You are viewing a plain text version of this content. The canonical link for it is here.

Posted to user@cassandra.apache.org by aaron morton <aa...@thelastpickle.com> on 2012/01/02 22:24:20 UTC

Re: Row or Supercolumn with approximately n columns

Even if you had compaction enforcing a limit on the number of columns in a row, there would still be issues with concurrent writes at the same time and with read-repair. i.e. node a says the this is the first n columns but node b says something else, you only know who is correct at read time.

Have you considered using a TTL on the columns ? 

Depending on the use case you could also consider have writes periodically or randomly trim the data size, or trim on reads. 

It will also make sense to partition the time series data into different rows, and Viva la Standard Column Families!

Hope that helps. 

-----------------
Aaron Morton
Freelance Developer
@aaronmorton
http://www.thelastpickle.com

On 25/12/2011, at 7:48 PM, Praveen Baratam wrote:

> Hello Everybody,
> 
> Happy Christmas.
> 
> I know that this topic has come up quiet a few times on Dev and User lists but did not culminate into a solution.
> 
> http://www.mail-archive.com/user@cassandra.apache.org/msg15367.html
> 
> The above discussion on User list talks about AbstractCompactionStrategy but I could not find any relevant documentation as its a fairly new feature in Cassandra.
> 
> Let me state this necessity and use-case again.
> 
> I need a ColumnFamily (CF) wide or SuperColumn (SC) wide option to approximately limit the number of columns to "n". "n" can vary a lot and the intention is to throw away stale data and not to maintain any hard limit on the CF or SC. Its very useful for storing time-series data where stale data is not necessary. The goal is to achieve this with minimum overhead and since compaction happens all the time it would be clever to implement it as part of compaction.
> 
> Thanks in advance.
> 
> Praveen

Re: Row or Supercolumn with approximately n columns

Posted by Praveen Baratam <pr...@gmail.com>.

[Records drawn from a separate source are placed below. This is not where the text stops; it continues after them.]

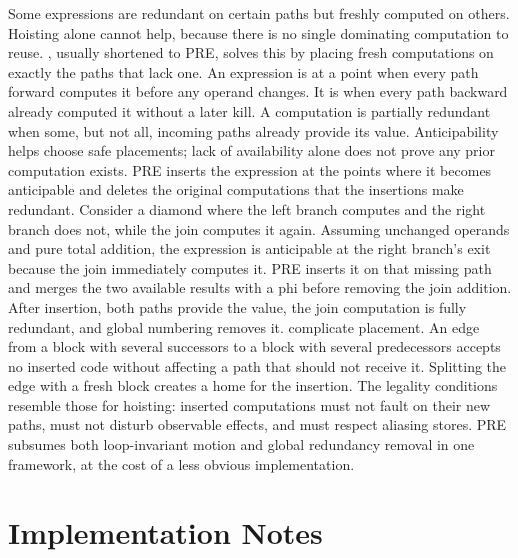 Some expressions are redundant on certain paths but freshly computed on others.
Hoisting alone cannot help, because there is no single dominating computation to reuse.
, usually shortened to PRE, solves this by placing fresh computations on exactly the paths that lack one.
An expression is  at a point when every path forward computes it before any operand changes.
It is  when every path backward already computed it without a later kill.
A computation is partially redundant when some, but not all, incoming paths already provide its value.
Anticipability helps choose safe placements; lack of availability alone does not prove any prior computation exists.
PRE inserts the expression at the points where it becomes anticipable and deletes the original computations that the insertions make redundant.
Consider a diamond where the left branch computes  and the right branch does not, while the join computes it again.
Assuming unchanged operands and pure total addition, the expression is anticipable at the right branch's exit because the join immediately computes it.
PRE inserts it on that missing path and merges the two available results with a phi before removing the join addition.
After insertion, both paths provide the value, the join computation is fully redundant, and global numbering removes it.
 complicate placement.
An edge from a block with several successors to a block with several predecessors accepts no inserted code without affecting a path that should not receive it.
Splitting the edge with a fresh block creates a home for the insertion.
The legality conditions resemble those for hoisting: inserted computations must not fault on their new paths, must not disturb observable effects, and must respect aliasing stores.
PRE subsumes both loop-invariant motion and global redundancy removal in one framework, at the cost of a less obvious implementation.

\section{Implementation Notes}
\label{sec:ch17-implementation}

I understand that there will be contention regarding which *n* columns are
the current *n* columns but as mentioned previously the goal is to limit
the accumulation of data as in our use-case some row keys can receive
fairly heavy inserts. For people requiring precise set of current columns
that feature can be implemented by having a buffer of *m* columns above the
*n columns * so that they can filter in the client.

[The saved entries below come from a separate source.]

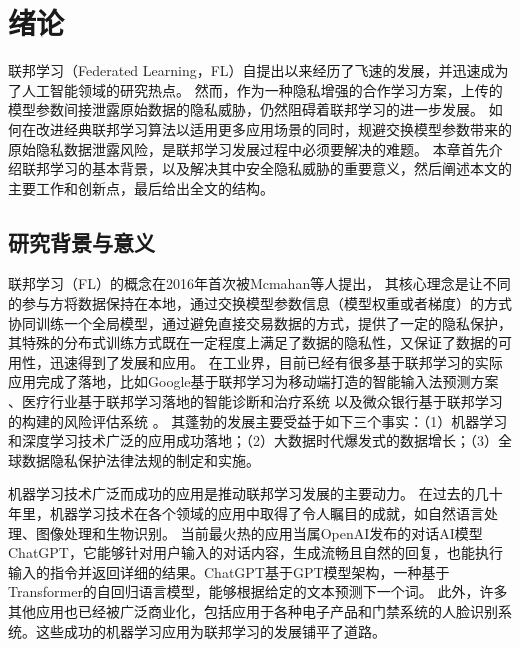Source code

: \chapter{绪论}
联邦学习（Federated Learning，FL）自提出以来经历了飞速的发展，并迅速成为了人工智能领域的研究热点。
然而，作为一种隐私增强的合作学习方案，上传的模型参数间接泄露原始数据的隐私威胁，仍然阻碍着联邦学习的进一步发展。
如何在改进经典联邦学习算法以适用更多应用场景的同时，规避交换模型参数带来的原始隐私数据泄露风险，是联邦学习发展过程中必须要解决的难题。
本章首先介绍联邦学习的基本背景，以及解决其中安全隐私威胁的重要意义，然后阐述本文的主要工作和创新点，最后给出全文的结构。

\section{研究背景与意义} 
联邦学习（FL）的概念在2016年首次被Mcmahan等人\cite{mcmahan2017communication}提出，
其核心理念是让不同的参与方将数据保持在本地，通过交换模型参数信息（模型权重或者梯度）的方式协同训练一个全局模型，通过避免直接交易数据的方式，提供了一定的隐私保护，
其特殊的分布式训练方式既在一定程度上满足了数据的隐私性，又保证了数据的可用性，迅速得到了发展和应用\cite{bhagoji2019analyzing}。
在工业界，目前已经有很多基于联邦学习的实际应用完成了落地，比如Google基于联邦学习为移动端打造的智能输入法预测方案 \cite{hard2018federated}、医疗行业基于联邦学习落地的智能诊断和治疗系统 \cite{li2020deepfed}以及微众银行基于联邦学习的构建的风险评估系统 \cite{DBLP:conf/ndss/CaoF0G21}。
其蓬勃的发展主要受益于如下三个事实：（1）机器学习和深度学习技术广泛的应用成功落地；（2）大数据时代爆发式的数据增长；（3）全球数据隐私保护法律法规的制定和实施。

机器学习技术广泛而成功的应用是推动联邦学习发展的主要动力。
在过去的几十年里，机器学习技术在各个领域的应用中取得了令人瞩目的成就，如自然语言处理\cite{devlin2018bert}、图像处理\cite{zhu2020neural}和生物识别\cite{yin20193d}。
当前最火热的应用当属OpenAI发布的对话AI模型ChatGPT，它能够针对用户输入的对话内容，生成流畅且自然的回复，也能执行输入的指令并返回详细的结果。ChatGPT基于GPT模型架构\cite{brown2020language, chen2023gpt4}，一种基于Transformer的自回归语言模型，能够根据给定的文本预测下一个词。
此外，许多其他应用也已经被广泛商业化，包括应用于各种电子产品和门禁系统的人脸识别系统。这些成功的机器学习应用为联邦学习的发展铺平了道路。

I believe this approach will not tax cassandra in terms of performance.

Coming to TTL based columns, its difficult to store last *n* samples in
this approach. If the inserts are happening at a constant/predictable rate
then we can achieve the desired functionality using TTL but if inserts are
event driven, then there is no way we can see the last *n* samples after
TTL. This may not be desirable in many use-cases including mine.

Another approach could be a cron job that reads all the rows and slices
every row to first *n* columns using batch_mutate. For this to be efficient
we need an efficient way to query for rows with more than n columns. This
could be a quick externally managed compaction if the performance penalty
can be minimized by some internal api provisions.

https://issues.apache.org/jira/browse/CASSANDRA-3678?page=com.atlassian.streams.streams-jira-plugin:activity-stream-issue-tab#issue-tabs

I have also opened the above ticket to collect ideas to solve this problem.
Sadly no activity yet.

Coming to custom compaction for this purpose a levelled compaction with
only 2 levels or just one could be enough as rows are not meant to grow
huge and most rows have similar number and sized columns.

Regards.

On Tue, Jan 3, 2012 at 4:29 AM, aaron morton <aa...@thelastpickle.com>wrote:

> During compaction, both automatic / minor and manual / major.
>
> The performance drop is having a lot of expired columns that have not been
> purged by compaction as they must be read and discarded during reads.
>
> Cheers
>
>   -----------------
> Aaron Morton
> Freelance Developer
> @aaronmorton
> http://www.thelastpickle.com
>
> On 3/01/2012, at 10:38 AM, R. Verlangen wrote:
>
> @Aaron: Small side question, when do columns with a past TTL get removed?
> On a repair, (minor) compaction, or .. ? Does it have a performance drop if
> that's happening?
>
> 2012/1/2 aaron morton <aa...@thelastpickle.com>
>
>> Even if you had compaction enforcing a limit on the number of columns in
>> a row, there would still be issues with concurrent writes at the same time
>> and with read-repair. i.e. node a says the this is the first n columns but
>> node b says something else, you only know who is correct at read time.
>>
>> Have you considered using a TTL on the columns ?
>>
>> Depending on the use case you could also consider have writes
>> periodically or randomly trim the data size, or trim on reads.
>>
>> It will also make sense to partition the time series data into different
>> rows, and Viva la Standard Column Families!
>>
>> Hope that helps.
>>
>>   -----------------
>> Aaron Morton
>> Freelance Developer
>> @aaronmorton
>> http://www.thelastpickle.com
>>
>> On 25/12/2011, at 7:48 PM, Praveen Baratam wrote:
>>
>> Hello Everybody,
>>
>> Happy Christmas.
>>
>> I know that this topic has come up quiet a few times on Dev and User
>> lists but did not culminate into a solution.
>>
>> http://www.mail-archive.com/user@cassandra.apache.org/msg15367.html
>>
>> The above discussion on User list talks about AbstractCompactionStrategy
>> but I could not find any relevant documentation as its a fairly new feature
>> in Cassandra.
>>
>> Let me state this necessity and use-case again.
>>
>> I need a ColumnFamily (CF) wide or SuperColumn (SC) wide option to
>> approximately limit the number of columns to "n". "n" can vary a lot and
>> the intention is to throw away stale data and not to maintain any hard
>> limit on the CF or SC. Its very useful for storing time-series data where
>> stale data is not necessary. The goal is to achieve this with minimum
>> overhead and since compaction happens all the time it would be clever to
>> implement it as part of compaction.
>>
>> Thanks in advance.
>>
>> Praveen
>>
>>
>>
>
>

Re: Row or Supercolumn with approximately n columns

Posted by aaron morton <aa...@thelastpickle.com>.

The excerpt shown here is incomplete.